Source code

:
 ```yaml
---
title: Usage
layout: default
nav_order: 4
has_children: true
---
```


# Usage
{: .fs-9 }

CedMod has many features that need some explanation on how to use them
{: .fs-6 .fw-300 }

┄┄┄┄┄┄┄┄┄┄┄┄┄┄┄┄┄┄┄┄

What you are asked to do: Every word of the data above should be given again, exactly as it stands.

Answer below:
Source code

:
 ```yaml
---
title: Usage
layout: default
nav_order: 4
has_children: true
---
```


# Usage
{: .fs-9 }

CedMod has many features that need some explanation on how to use them
{: .fs-6 .fw-300 }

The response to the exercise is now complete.